Online Safety Update 23rd April 2019

Digital Ghost Stories; Impact, Risks and Reason

Hopefully we’ve seen the last of the latest so-called challenge, the one that starts with M and ends with O. By now, hopefully everyone knows that it was a hoax. Prof. Andy Phippen is a Professor of Social Responsibility in IT at University of Plymouth. Together with Emma Bond, who is the Professor of Socio-Technical Research at University of Suffolk, they have put together a report looking a little deeper into the challenge along with clear, pragmatic advice and guidance for schools, local authorities etc. You can take a look at the report HERE.

Jumbo – privacy assistance app

Privacy online is a huge concern for many, not just for safeguarding reasons, there are plenty others, but if you use lots of apps managing the privacy in all of them separately can be a real pain. It used to be the advice a few years ago to check your privacy settings often, particularly Facebook (at the time) as it seemed that every time the app was updated one or more of your privacy settings had been knocked out. However, over the last few years this hasn’t been the case at all, but it is still a good idea to check every now and again.

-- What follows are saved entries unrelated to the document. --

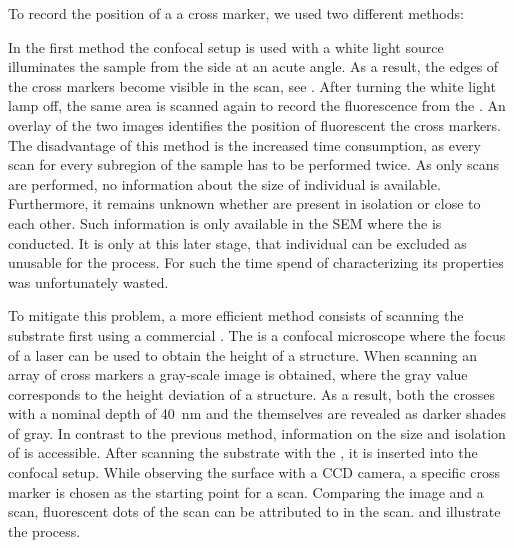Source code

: 		To record the position of a \nd \wrt a cross marker, we used two different methods:

		In the first method the confocal setup is used with a white light source illuminates the sample from the side at an acute angle. As a result, the edges of the cross markers become visible in the \fl scan, see . After turning the white light lamp off, the same area is scanned again to record the fluorescence from the \sivs. An overlay of the two images identifies the position of fluorescent \sivs \wrt the cross markers. The disadvantage of this method is the increased time consumption, as every scan for every subregion of the sample has to be performed twice. As only \fl scans are performed, no information about the size of individual \nds is available. Furthermore, it remains unknown whether \nds are present in isolation or close to each other. Such information is only available in the SEM where the \pp is conducted. It is only at this later stage, that individual \nds can be excluded as unusable for the \pp process. For such \nds the time spend of characterizing its properties was unfortunately wasted.

		To mitigate this problem, a more efficient method consists of scanning the substrate first using a commercial \lsm. The \lsm is a confocal microscope where the focus of a laser can be used to obtain the height of a structure. When scanning an array of cross markers a gray-scale image is obtained, where the gray value corresponds to the height deviation of a structure. As a result, both the crosses with a nominal depth of \SI{40}{\nm} and the \nds themselves are revealed as darker shades of gray. In contrast to the previous method, information on the size and isolation of \nds is accessible. After scanning the substrate with the \lsm, it is inserted into the confocal setup. While observing the surface with a CCD camera, a specific cross marker is chosen as the starting point for a \fl scan. Comparing the \lsm image and a \fl scan, fluorescent dots of the \fl scan can be attributed to \nds in the \lsm scan.  and  illustrate the process.

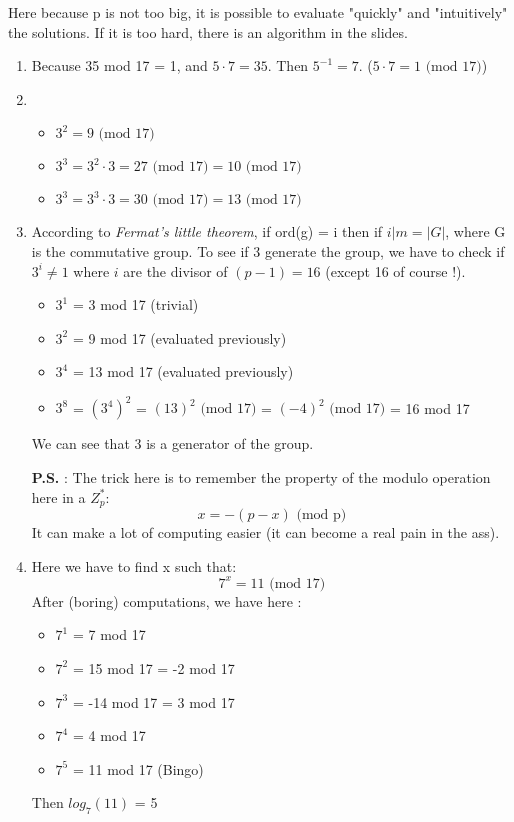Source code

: \begin{solution}
	Here because p is not too big, it is possible to evaluate "quickly" and "intuitively" the solutions. If it is too hard, there is an algorithm in the slides.
	\begin{enumerate}
		\item Because 35 mod 17 = 1, and $5 \cdot 7 = 35$. \newline Then $5^{-1} = 7$.  ($5 \cdot 7 = 1 \text{ (mod 17)}$)
		\item \begin{itemize}
			\item $3^2 = 9 \text{ (mod 17)}$
			\item $3^3 = 3^2 \cdot 3 = 27 \text{ (mod 17)} = 10 \text{ (mod 17)}$
			\item $3^3 = 3^3 \cdot 3 = 30 \text{ (mod 17)} = 13 \text{ (mod 17)}$
		\end{itemize}
		\item According to \textit{Fermat's little theorem}, if ord(g) = i then if $i|m = |G|$, where G is the commutative group. To see if 3 generate the group, we have to check if $3^i \neq 1$ where $i$ are the divisor of $(p-1) = 16$ (except 16 of course !).
		\begin{itemize}
			\item $3^1$ = 3 mod 17 (trivial)
			\item $3^2$ = 9 mod 17 (evaluated previously)
			\item $3^4$ = 13 mod 17 (evaluated previously)
			\item $3^8$ = $(3^4)^2$ = $(13)^2 \text{ (mod 17)}$ = $(-4)^2 \text{ (mod 17)}$ = 16 mod 17
		\end{itemize}
		We can see that 3 is a generator of the group.

		\textbf{P.S.} : The trick here is to remember the property of the modulo operation here in a $Z^*_p$:
		\[ x = -(p - x) \text{ (mod p)} \]
		It can make a lot of computing easier (it can become a real pain in the ass).
		\item Here we have to find x such that:
		\[ 7^x = 11 \text{ (mod 17)} \]
		After (boring) computations, we have here :
		\begin{itemize}
			\item $7^1$ = 7 mod 17
			\item $7^2$ = 15 mod 17 = -2 mod 17
			\item $7^3$ = -14 mod 17 = 3 mod 17
			\item $7^4$ = 4 mod 17
			\item $7^5$ = 11 mod 17 (Bingo)
		\end{itemize}
		Then $log_7(11)$ = 5
	\end{enumerate}
\end{solution}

Jumbo is a brand new app which supposedly helps you with this. Available on both Android (coming soon) and Apple devices it apparently manages privacy on 4 platforms at the moment – Twitter, Facebook, Google Search and Amazon’s Alexa. Hopefully more will be coming soon to make this really useful, but it is being reported that Instagram and Tinder are coming soon. I downloaded the app a few minutes before typing this so haven’t had a chance to look at it properly yet, I’ll go into more depth in next week’s DITTO, but for now you can view an article about the app HERE

Online Harms – White Paper

We’ve been waiting for this paper for some time from the Government. If you’ve been seeing reports in the media for the last 6 months or so regarding what the government are considering doing about fining social media companies, establishing a UK regulator, a duty of care (aimed at tech companies) and so much more, this paper is what the media outlets have been referring to. 

The paper is a consultation which closes at the end of July, quote “our challenge as a society is to help shape an internet that is open and vibrant but also protects its users from harm” unquote and quote “This White Paper puts forward ambitions plans for a new system of accountability and oversight for tech companies, moving far beyond self-regulation” unquote.

This is huge, it is the biggest leap any country has ever taken and the rest of the world are going to be watching us in the UK very carefully. I’ll keep you updated as I find out more, but you can read the white paper executive summary HERE and the full paper (100 pages) HERE. I will try to summarize tis and give my own thoughts next week.

Game – Apex Legends

Before the Easter holidays, as I was travelling round the UK to schools, I was starting to see a slight decline in the most popular game out there at the moment, Fortnite. Although it has a long way to go to catch up, Apex Legends is similar in many ways to Fortnite and I’m already seeng a significant shift. It will be interesting to see how much that has increased when I start visiting schools again this week. 

If you have no idea what Apex Legends is, you can read a brief summary in The Guardian newspaper HERE.

4 in 5 Parents Concerned About Children’s Exposure to Adult Content

South West Grid for Learning, the lead partner in the UK Safer Internet Centre, have released a new report exploring the use of technology in the home. Amongst other things, the reports finds:

  • 4 in t parents are concerned about exposure to adult content, bullying and grooming.
  • Parents make use of a range of technical measures and parenting approaches to manage online risks.


  • Young people are likely to turn to their parents for help – until they reach teenage years.
  • As they get older, young people become more confident about bypassing technical house rules (bypassing restrictive technology).